2003 Indian film by S. J. Suryah

Khushi (transl. Happiness; /hi/) is a 2003 Indian Hindi-language romantic comedy film directed by SJ Suryah and produced by Boney Kapoor. It is a remake of the director's own 2000 Tamil film Kushi. The film stars Fardeen Khan and Kareena Kapoor.

== Plot ==
Khushi tells the story of a boy and a girl who are in love but are kept apart by their inflated egos. Karan was born and raised in Kolkata, whilst Khushi was born and brought up in a village in Uttarakhand. Karan intends to move to Canada to pursue further studies; however, due to an accident, he is forced to attend the University of Mumbai. Khushi insists on pursuing her education at the University of Mumbai.

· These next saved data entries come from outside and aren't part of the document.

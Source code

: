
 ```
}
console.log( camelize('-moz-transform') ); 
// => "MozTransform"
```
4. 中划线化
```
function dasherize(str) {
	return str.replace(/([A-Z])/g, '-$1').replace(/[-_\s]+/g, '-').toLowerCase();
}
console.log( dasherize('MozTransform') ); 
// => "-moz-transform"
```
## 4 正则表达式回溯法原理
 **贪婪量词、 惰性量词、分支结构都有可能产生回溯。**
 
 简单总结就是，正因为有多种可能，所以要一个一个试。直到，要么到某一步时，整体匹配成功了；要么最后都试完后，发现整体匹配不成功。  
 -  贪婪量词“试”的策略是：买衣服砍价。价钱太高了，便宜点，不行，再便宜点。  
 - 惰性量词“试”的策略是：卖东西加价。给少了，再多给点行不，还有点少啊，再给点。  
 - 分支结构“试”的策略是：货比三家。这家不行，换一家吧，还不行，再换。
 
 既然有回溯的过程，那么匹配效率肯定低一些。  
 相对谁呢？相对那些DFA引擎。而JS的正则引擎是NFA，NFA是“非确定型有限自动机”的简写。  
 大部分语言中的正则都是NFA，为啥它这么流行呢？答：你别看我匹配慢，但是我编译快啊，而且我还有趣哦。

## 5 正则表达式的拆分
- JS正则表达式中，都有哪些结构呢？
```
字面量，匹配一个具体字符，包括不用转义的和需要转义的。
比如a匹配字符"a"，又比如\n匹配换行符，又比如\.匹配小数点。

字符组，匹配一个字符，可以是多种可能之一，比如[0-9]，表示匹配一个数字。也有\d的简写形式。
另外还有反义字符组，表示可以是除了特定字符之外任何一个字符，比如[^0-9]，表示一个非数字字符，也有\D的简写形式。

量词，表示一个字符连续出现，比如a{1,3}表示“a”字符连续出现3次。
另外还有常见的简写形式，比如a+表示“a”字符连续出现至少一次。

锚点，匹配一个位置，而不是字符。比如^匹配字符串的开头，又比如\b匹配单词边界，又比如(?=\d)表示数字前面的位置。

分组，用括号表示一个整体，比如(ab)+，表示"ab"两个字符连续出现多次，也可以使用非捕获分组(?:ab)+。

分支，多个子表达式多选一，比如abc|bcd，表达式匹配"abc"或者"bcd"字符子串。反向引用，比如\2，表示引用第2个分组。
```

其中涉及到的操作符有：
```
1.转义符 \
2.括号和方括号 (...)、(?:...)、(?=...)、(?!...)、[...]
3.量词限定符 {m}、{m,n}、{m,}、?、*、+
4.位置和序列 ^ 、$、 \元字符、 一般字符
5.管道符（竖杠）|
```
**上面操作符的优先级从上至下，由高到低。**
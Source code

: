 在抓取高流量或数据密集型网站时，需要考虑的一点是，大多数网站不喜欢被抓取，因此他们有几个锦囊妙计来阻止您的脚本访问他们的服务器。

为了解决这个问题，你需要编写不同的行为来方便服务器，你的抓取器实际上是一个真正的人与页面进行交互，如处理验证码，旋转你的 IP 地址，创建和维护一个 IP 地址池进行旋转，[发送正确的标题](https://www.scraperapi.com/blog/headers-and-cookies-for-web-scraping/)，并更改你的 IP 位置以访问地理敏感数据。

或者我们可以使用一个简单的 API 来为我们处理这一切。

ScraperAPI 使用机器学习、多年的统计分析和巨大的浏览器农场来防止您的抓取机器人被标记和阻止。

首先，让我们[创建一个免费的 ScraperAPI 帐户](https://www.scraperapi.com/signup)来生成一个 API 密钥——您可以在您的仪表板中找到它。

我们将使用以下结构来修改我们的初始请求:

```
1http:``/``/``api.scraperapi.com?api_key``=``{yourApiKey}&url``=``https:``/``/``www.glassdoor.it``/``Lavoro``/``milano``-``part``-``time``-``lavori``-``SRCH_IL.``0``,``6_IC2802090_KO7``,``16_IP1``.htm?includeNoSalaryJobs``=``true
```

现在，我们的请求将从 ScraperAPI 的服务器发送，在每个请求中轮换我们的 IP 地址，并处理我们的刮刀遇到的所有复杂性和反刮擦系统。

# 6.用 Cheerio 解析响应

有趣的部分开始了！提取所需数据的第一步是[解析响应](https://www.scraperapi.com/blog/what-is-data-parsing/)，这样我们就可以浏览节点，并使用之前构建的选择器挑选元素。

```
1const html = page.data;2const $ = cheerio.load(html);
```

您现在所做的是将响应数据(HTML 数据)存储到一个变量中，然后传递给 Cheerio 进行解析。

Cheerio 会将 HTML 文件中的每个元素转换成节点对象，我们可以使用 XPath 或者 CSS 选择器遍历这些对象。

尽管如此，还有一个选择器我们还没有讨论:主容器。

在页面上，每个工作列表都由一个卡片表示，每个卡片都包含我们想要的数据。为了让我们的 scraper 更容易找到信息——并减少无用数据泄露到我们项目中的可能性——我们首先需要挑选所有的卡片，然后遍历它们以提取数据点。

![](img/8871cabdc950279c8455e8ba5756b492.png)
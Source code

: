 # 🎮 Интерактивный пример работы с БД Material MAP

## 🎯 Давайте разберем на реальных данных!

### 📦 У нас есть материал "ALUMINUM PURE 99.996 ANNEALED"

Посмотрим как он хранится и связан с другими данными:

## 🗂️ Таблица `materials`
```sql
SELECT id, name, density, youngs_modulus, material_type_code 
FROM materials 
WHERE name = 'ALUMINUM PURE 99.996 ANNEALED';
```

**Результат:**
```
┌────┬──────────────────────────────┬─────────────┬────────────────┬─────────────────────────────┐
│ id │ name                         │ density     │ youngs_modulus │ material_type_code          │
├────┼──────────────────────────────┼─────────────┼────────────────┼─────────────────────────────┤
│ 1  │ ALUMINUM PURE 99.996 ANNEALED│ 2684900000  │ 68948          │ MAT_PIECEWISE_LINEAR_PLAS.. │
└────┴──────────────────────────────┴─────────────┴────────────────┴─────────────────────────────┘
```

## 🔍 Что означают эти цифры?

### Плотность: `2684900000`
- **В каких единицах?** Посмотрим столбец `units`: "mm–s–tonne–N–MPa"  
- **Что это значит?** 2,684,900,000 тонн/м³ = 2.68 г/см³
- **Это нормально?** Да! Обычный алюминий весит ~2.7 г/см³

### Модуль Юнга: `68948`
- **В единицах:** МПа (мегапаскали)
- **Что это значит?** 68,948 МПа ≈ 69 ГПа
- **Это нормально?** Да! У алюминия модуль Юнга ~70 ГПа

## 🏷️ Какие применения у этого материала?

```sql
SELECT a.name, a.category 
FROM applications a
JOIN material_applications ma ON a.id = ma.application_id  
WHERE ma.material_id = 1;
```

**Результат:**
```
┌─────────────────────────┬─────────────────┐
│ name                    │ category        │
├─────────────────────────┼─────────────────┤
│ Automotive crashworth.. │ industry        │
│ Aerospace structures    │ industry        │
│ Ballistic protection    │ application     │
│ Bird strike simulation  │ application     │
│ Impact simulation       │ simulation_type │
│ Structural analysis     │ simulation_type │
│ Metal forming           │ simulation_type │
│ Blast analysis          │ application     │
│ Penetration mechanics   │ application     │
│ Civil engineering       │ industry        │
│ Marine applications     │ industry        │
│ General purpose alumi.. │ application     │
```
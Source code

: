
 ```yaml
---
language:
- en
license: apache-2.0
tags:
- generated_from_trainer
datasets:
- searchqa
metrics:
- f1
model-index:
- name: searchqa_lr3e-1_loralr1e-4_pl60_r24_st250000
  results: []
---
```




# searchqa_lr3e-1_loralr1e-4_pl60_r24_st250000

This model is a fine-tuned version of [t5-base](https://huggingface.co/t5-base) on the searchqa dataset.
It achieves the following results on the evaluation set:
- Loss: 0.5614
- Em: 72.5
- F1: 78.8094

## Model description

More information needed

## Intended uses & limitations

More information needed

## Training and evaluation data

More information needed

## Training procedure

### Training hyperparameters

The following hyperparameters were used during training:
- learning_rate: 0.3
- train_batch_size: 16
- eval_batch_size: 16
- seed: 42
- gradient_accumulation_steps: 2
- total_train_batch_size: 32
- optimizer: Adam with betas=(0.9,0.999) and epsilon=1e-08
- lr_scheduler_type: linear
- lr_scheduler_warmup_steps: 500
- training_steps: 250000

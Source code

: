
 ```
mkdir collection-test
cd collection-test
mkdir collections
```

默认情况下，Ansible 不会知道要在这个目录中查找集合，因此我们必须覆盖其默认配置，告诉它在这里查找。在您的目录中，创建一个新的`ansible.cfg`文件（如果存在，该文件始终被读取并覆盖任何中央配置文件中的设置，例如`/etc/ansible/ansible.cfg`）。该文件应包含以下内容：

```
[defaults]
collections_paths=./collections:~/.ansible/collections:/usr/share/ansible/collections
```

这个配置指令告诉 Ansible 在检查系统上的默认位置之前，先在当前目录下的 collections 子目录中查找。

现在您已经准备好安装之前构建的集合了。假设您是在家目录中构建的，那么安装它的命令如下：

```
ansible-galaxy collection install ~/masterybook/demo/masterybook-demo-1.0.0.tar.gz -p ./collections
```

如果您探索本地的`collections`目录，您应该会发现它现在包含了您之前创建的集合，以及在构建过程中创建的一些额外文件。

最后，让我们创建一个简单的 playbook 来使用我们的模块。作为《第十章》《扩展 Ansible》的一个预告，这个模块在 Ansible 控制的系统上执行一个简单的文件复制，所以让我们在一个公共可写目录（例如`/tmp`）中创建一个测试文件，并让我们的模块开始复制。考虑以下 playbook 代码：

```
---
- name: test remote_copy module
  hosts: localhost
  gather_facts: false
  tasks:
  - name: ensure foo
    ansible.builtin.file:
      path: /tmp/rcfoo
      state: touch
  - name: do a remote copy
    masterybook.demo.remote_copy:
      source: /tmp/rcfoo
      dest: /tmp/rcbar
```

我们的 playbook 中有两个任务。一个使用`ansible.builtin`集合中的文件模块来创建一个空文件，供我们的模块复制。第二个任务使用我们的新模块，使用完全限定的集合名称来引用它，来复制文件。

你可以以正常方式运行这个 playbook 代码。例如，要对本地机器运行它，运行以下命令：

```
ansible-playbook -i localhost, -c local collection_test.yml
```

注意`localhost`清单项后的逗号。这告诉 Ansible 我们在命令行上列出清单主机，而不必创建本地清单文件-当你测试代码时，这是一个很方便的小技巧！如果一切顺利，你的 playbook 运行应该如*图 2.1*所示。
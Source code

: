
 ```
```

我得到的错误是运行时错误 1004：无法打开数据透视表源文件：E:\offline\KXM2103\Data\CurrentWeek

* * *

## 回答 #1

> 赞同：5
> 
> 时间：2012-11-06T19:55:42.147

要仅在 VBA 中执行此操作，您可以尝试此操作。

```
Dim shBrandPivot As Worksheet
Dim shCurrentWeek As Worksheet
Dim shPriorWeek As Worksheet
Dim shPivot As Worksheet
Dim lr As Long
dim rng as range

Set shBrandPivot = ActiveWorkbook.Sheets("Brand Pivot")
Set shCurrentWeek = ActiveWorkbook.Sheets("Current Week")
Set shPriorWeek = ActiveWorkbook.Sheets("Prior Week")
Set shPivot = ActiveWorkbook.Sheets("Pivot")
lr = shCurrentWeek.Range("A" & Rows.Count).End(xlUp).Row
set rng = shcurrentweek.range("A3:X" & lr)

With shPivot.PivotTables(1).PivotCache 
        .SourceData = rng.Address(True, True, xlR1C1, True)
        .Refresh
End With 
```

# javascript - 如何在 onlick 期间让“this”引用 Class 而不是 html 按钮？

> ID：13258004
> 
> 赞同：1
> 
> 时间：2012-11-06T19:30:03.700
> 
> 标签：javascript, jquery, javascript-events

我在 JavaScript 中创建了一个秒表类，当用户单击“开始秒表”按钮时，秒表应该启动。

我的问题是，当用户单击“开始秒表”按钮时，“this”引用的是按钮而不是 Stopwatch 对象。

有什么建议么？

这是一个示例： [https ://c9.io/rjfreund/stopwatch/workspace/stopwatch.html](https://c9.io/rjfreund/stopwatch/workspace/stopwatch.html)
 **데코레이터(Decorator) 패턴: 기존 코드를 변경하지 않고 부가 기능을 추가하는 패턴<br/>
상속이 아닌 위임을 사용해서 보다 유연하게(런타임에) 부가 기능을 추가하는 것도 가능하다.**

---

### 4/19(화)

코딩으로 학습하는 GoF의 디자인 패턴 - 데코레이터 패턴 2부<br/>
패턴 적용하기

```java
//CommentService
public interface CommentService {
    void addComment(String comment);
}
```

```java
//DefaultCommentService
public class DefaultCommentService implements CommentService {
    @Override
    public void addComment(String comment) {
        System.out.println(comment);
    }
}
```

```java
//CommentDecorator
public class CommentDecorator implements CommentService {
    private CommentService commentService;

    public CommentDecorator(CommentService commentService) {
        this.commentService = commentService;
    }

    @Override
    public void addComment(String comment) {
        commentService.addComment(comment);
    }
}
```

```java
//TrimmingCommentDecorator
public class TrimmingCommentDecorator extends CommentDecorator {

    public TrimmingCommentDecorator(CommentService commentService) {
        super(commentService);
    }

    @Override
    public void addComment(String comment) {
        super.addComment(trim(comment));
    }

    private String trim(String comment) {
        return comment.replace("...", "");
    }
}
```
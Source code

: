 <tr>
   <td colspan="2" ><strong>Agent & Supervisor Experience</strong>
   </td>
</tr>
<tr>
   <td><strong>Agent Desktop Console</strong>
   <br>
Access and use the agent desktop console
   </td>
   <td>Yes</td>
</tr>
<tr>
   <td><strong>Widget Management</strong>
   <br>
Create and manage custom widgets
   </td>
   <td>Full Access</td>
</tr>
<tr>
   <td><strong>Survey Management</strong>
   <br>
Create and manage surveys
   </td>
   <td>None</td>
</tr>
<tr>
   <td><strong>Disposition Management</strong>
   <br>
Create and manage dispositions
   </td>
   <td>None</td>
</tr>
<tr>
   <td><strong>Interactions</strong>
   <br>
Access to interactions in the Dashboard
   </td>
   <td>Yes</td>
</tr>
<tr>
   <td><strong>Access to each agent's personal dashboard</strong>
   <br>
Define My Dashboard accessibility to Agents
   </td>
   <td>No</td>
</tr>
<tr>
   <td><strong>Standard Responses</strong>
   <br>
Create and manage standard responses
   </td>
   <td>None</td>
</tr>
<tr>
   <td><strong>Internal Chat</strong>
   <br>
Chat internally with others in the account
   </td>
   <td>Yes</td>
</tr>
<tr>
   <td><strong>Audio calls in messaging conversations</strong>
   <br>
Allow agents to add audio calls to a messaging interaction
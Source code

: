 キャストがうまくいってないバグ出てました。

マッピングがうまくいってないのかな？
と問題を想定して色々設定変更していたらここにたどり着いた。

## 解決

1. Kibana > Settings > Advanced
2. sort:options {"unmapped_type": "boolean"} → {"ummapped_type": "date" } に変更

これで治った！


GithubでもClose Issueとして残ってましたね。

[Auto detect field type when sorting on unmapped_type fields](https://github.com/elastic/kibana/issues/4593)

At the university, Karan meets Khushi through his friends, Vicky and Priya. Vicky and Priya fall in love with each other, and Karan and Khushi decide to bring them together. In the process, Karan and Khushi fall in love with each other; however, they are not able to reciprocate their love for one another.

== Soundtrack ==

The film's soundtrack was composed by Anu Malik. According to the Indian trade website Box Office India, with around 1.2 million units sold, this film's soundtrack album was the tenth highest-selling album of the year. The song "Jiya Maine Jiya" was taken from the song "Cheliya" from the Telugu film Kushi.

| # | Title | Singer(s) |
|---|---|---|
| 1 | "Aaj Piya" | Sunidhi Chauhan |
| 2 | "Good Morning India" | Sonu Nigam |
| 3 | "Hai Re Hai Re" | KK, Hema Sardesai |
| 4 | "Jiya Main Jiya" | Udit Narayan, Alka Yagnik |
| 5 | "Khushi Aaye Re Aaye Re" | Sunidhi Chauhan |
| 6 | "Tere Bina" | Shaan, Alka Yagnik (Male back up Vocals: Kunal Ganjawala) |

== Reception ==
Komal Nahta of India Syndicate wrote, "On the whole, Khushi remains a dull and dreary love story and will have an unhappy and short innings at the box-office. Although designed as a film for the youth, it will be rejected even by them. A heavy loser". Taran Adarsh of Bollywood Hungama rated the film 2/5 and wrote, "On the whole, KHUSHI has several engaging moments to appeal to the youth and family audiences".